Schröder betreibt seine Wirtschafts- und Finanzpolitik erklärtermaßen nicht mit dem Ziel, die wirtschaftlichen Gestaltungsmöglichkeiten des Einzelnen zu erhöhen. Deutlich wird das vor allem an der Konsolidierungspolitik des Bundesfinanzministers, die Schröder zum Aushängeschild seiner Regierung herausgeputzt hat. Sie soll keineswegs die Spielräume des Bürgers erhöhen, sondern lediglich "die Politik wieder handlungsfähig machen" (Schröder). Dieser fundamentale Unterschied spielt in der politischen Auseinandersetzung in Deutschland bisher so gut wie keine Rolle. Links und rechts gucken gemeinsam gebannt nur auf das, was sich im Vordergrund abspielt.

Keine Stimme der Freiheit

Anders als etwa in Großbritannien, Italien oder den USA, macht sich im deutschen Wahlkampf niemand wirklich zur Stimme der Freiheit. Dabei hat Deutschland längst die Schwelle überschritten, vor der Ludwig Erhard gewarnt hatte: Der Bürger verwandelt sich in den "sozialen Untertanen", dessen Schicksal nicht mehr durch seine eigenen wirtschaftlichen Entscheidungen bestimmt wird, sondern durch die verschiedenen Transferzahlungen des Staates. Die "Kollektivierung unserer Lebensplanung" (Erhard) durch den wild wuchernden und nicht mehr finanzierbaren Sozialstaat aufzuhalten wäre die eigentliche Herausforderung der deutschen und europäischen Wirtschaftspolitik. Doch bisher doktern die großen Parteien nur an den Symptomen herum.

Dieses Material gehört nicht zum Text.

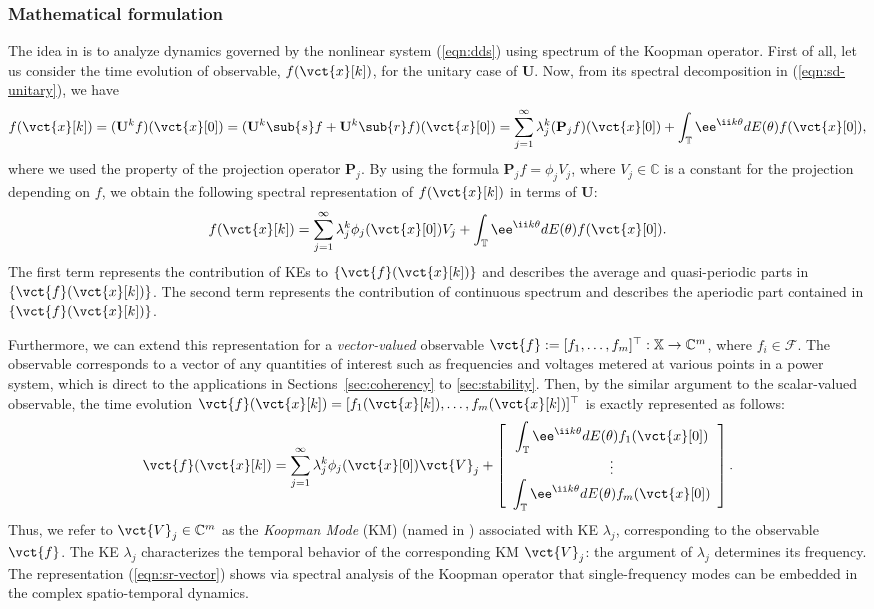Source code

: \documentclass[a4paper,10pt]{article}
\def\bU{{\mathbf{U}}}
\def\bP{{\mathbf{P}}}
\def\bbX{{\mathbb{X}}}
\def\bbC{{\mathbb{C}}}
\def\cF{{\mathcal{F}}}
\begin{document}
\subsubsection{Mathematical formulation}
\label{subsec:KM-math}

The idea in \cite{Mezic_ND41} is to analyze dynamics governed by the nonlinear system (\ref{eqn:dds}) using spectrum of the Koopman operator.   
First of all, let us consider the time evolution of observable, $f(\vct{x}[k])$, for the unitary case of $\bU$.  
Now, from its spectral decomposition in (\ref{eqn:sd-unitary}), we have
\[
f(\vct{x}[k])=(\bU^kf)(\vct{x}[0])
=(\bU^k\sub{s}f+\bU^k\sub{r}f)(\vct{x}[0])
=\sum_{j=1}^\infty\lambda^k_j(\bP_jf)(\vct{x}[0])
+\int_\mathbb{T}\ee^{\ii k\theta}dE(\theta)f(\vct{x}[0]),
\]
where we used the property of the projection operator $\bP_j$.  
By using the formula $\bP_jf=\phi_jV_j$, where $V_j\in\bbC$ is a constant for the projection depending on $f$, we obtain the following spectral representation of $f(\vct{x}[k])$ in terms of $\bU$:
\[
f(\vct{x}[k])
=\sum_{j=1}^\infty\lambda^k_j\phi_j(\vct{x}[0])V_j
+\int_\mathbb{T}\ee^{\ii k\theta}dE(\theta)f(\vct{x}[0]).
\]
The first term represents the contribution of KEs to $\{\vct{f}(\vct{x}[k])\}$ and describes the average and quasi-periodic parts in $\{\vct{f}(\vct{x}[k])\}$.  
The second term represents the contribution of continuous spectrum and describes the aperiodic part contained in $\{\vct{f}(\vct{x}[k])\}$.  

%
Furthermore, we can extend this representation for a \emph{vector-valued} observable $\vct{f}:=[f_1,\ldots,f_m]^\top: \bbX\to\bbC^m$, where $f_i\in\cF$.  
The observable corresponds to a vector of any quantities of interest such as frequencies and voltages metered at various points in a power system, which is direct to the applications in Sections~\ref{sec:coherency} to \ref{sec:stability}.  
Then, by the similar argument to the scalar-valued observable, the time evolution $\vct{f}(\vct{x}[k])=[f_1(\vct{x}[k]),\ldots,f_m(\vct{x}[k])]^\top$ is exactly represented as follows:
\begin{equation}
\vct{f}(\vct{x}[k])=\sum_{j=1}^{\infty}\lambda^k_j\phi_j(\vct{x}[0])\vct{V}_j+
\left[
\begin{array}{c}
{\displaystyle \int_\mathbb{T}\ee^{\ii k\theta}dE(\theta)f_1(\vct{x}[0])}\\
\vdots\\
{\displaystyle \int_\mathbb{T}\ee^{\ii k\theta}dE(\theta)f_m(\vct{x}[0])}
\end{array}
\right].
\label{eqn:sr-vector}
\end{equation}
Thus, we refer to $\vct{V}_j\in\bbC^m$ as the \emph{Koopman Mode} (KM) (named in \cite{Rowley_JFM641}) associated with KE $\lambda_j$, corresponding to the observable $\vct{f}$.  
The KE $\lambda_j$ characterizes the temporal behavior of the corresponding KM $\vct{V}_j$: the argument of $\lambda_j$ determines its frequency.  
The representation (\ref{eqn:sr-vector}) shows via spectral analysis of the Koopman operator that single-frequency modes can be embedded in the complex spatio-temporal dynamics.
\end{document}

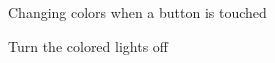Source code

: \begin{figure}[htb]
\begin{center}
\caption{Changing colors when a button is touched}\label{fig.colors}
\end{center}
\end{figure}

\begin{figure}[htb]
\begin{center}
\caption{Turn the colored lights off}\label{fig.colors-off}
\end{center}
\end{figure}
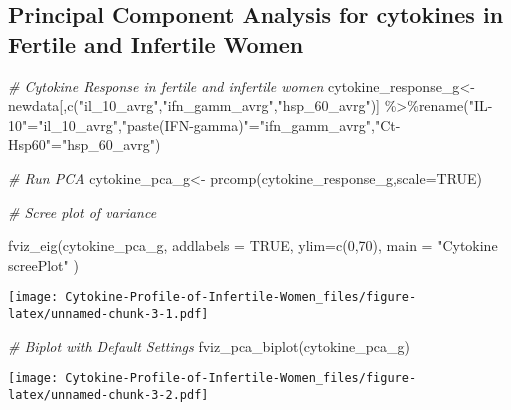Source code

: \documentclass[
]{article}
\newenvironment{Shaded}{\begin{snugshade}}{\end{snugshade}}
\newcommand{\AttributeTok}[1]{\textcolor[rgb]{0.77,0.63,0.00}{#1}}
\newcommand{\CommentTok}[1]{\textcolor[rgb]{0.56,0.35,0.01}{\textit{#1}}}
\newcommand{\ConstantTok}[1]{\textcolor[rgb]{0.00,0.00,0.00}{#1}}
\newcommand{\DecValTok}[1]{\textcolor[rgb]{0.00,0.00,0.81}{#1}}
\newcommand{\FunctionTok}[1]{\textcolor[rgb]{0.00,0.00,0.00}{#1}}
\newcommand{\NormalTok}[1]{#1}
\newcommand{\OtherTok}[1]{\textcolor[rgb]{0.56,0.35,0.01}{#1}}
\newcommand{\SpecialCharTok}[1]{\textcolor[rgb]{0.00,0.00,0.00}{#1}}
\newcommand{\StringTok}[1]{\textcolor[rgb]{0.31,0.60,0.02}{#1}}
\begin{document}
\hypertarget{principal-component-analysis-for-cytokines-in-fertile-and-infertile-women}{%
\subsection{Principal Component Analysis for cytokines in Fertile and
Infertile
Women}\label{principal-component-analysis-for-cytokines-in-fertile-and-infertile-women}}

\begin{Shaded}
\begin{Highlighting}[]
\CommentTok{\# Cytokine Response in fertile and infertile women}
\NormalTok{cytokine\_response\_g}\OtherTok{\textless{}{-}}\NormalTok{newdata[,}\FunctionTok{c}\NormalTok{(}\StringTok{"il\_10\_avrg"}\NormalTok{,}\StringTok{"ifn\_gamm\_avrg"}\NormalTok{,}\StringTok{"hsp\_60\_avrg"}\NormalTok{)] }\SpecialCharTok{\%\textgreater{}\%}\FunctionTok{rename}\NormalTok{(}\StringTok{"IL{-}10"}\OtherTok{=}\StringTok{"il\_10\_avrg"}\NormalTok{,}\StringTok{"paste(IFN{-}gamma)"}\OtherTok{=}\StringTok{"ifn\_gamm\_avrg"}\NormalTok{,}\StringTok{"Ct{-}Hsp60"}\OtherTok{=}\StringTok{"hsp\_60\_avrg"}\NormalTok{)}

\CommentTok{\# Run PCA}
\NormalTok{cytokine\_pca\_g}\OtherTok{\textless{}{-}} \FunctionTok{prcomp}\NormalTok{(cytokine\_response\_g,}\AttributeTok{scale=}\ConstantTok{TRUE}\NormalTok{)}

\CommentTok{\# Scree plot of variance}

\FunctionTok{fviz\_eig}\NormalTok{(cytokine\_pca\_g,}
         \AttributeTok{addlabels =} \ConstantTok{TRUE}\NormalTok{,}
         \AttributeTok{ylim=}\FunctionTok{c}\NormalTok{(}\DecValTok{0}\NormalTok{,}\DecValTok{70}\NormalTok{),}
         \AttributeTok{main =} \StringTok{"Cytokine screePlot"}
\NormalTok{)}
\end{Highlighting}
\end{Shaded}

\texttt{[image: Cytokine-Profile-of-Infertile-Women\_files/figure-latex/unnamed-chunk-3-1.pdf]}

\begin{Shaded}
\begin{Highlighting}[]
\CommentTok{\# Biplot with Default Settings}
\FunctionTok{fviz\_pca\_biplot}\NormalTok{(cytokine\_pca\_g)}
\end{Highlighting}
\end{Shaded}

\texttt{[image: Cytokine-Profile-of-Infertile-Women\_files/figure-latex/unnamed-chunk-3-2.pdf]}
\end{document}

Was die Rolle des Staates in der Gesellschaft betrifft, nähern wir uns nach zu vielen Jahren Kohl und viel zu wenigen Reformen Schröders der übelsten aller Kombinationen: Seine eigentliche Aufgabe, für äußere und innere Sicherheit zu sorgen, kann der Staat immer weniger erfüllen. Wenn deutsche Soldaten mit ukrainischen Chartermaschinen zum Einsatz fliegen und ganze Straßenzüge in Hamburg polizeifreie Zone geworden sind, sollte es eigentlich einen kollektiven öffentlichen Aufschrei geben. Doch die finanziellen Spielräume in der Sicherheitspolitik gehen gegen null, solange die notwendige Reform an Haupt und Gliedern des Sozialstaats nicht vorankommt.

Mehr Mut zur Freiheit

Unsere Freiheit wird im Ergebnis dieser Entwicklung gleich doppelt bedroht: durch weniger Sicherheit als Staatsbürger und mehr Belastungen als Steuerbürger. Auch über diesen Zusammenhang würde man sich eine Debatte wünschen - durchaus auch im Wahlkampf. Mehr Mut zur Freiheit, wäre das für viele Wechselwähler nicht doch auch heute eine zündende Parole? Frei nach Friedrich August von Hayek: "Eine Gesellschaft, die das Recht jedes Einzelnen auf die Verwirklichung seiner eigenen Werte nicht anerkennt, kennt keine wirkliche Freiheit."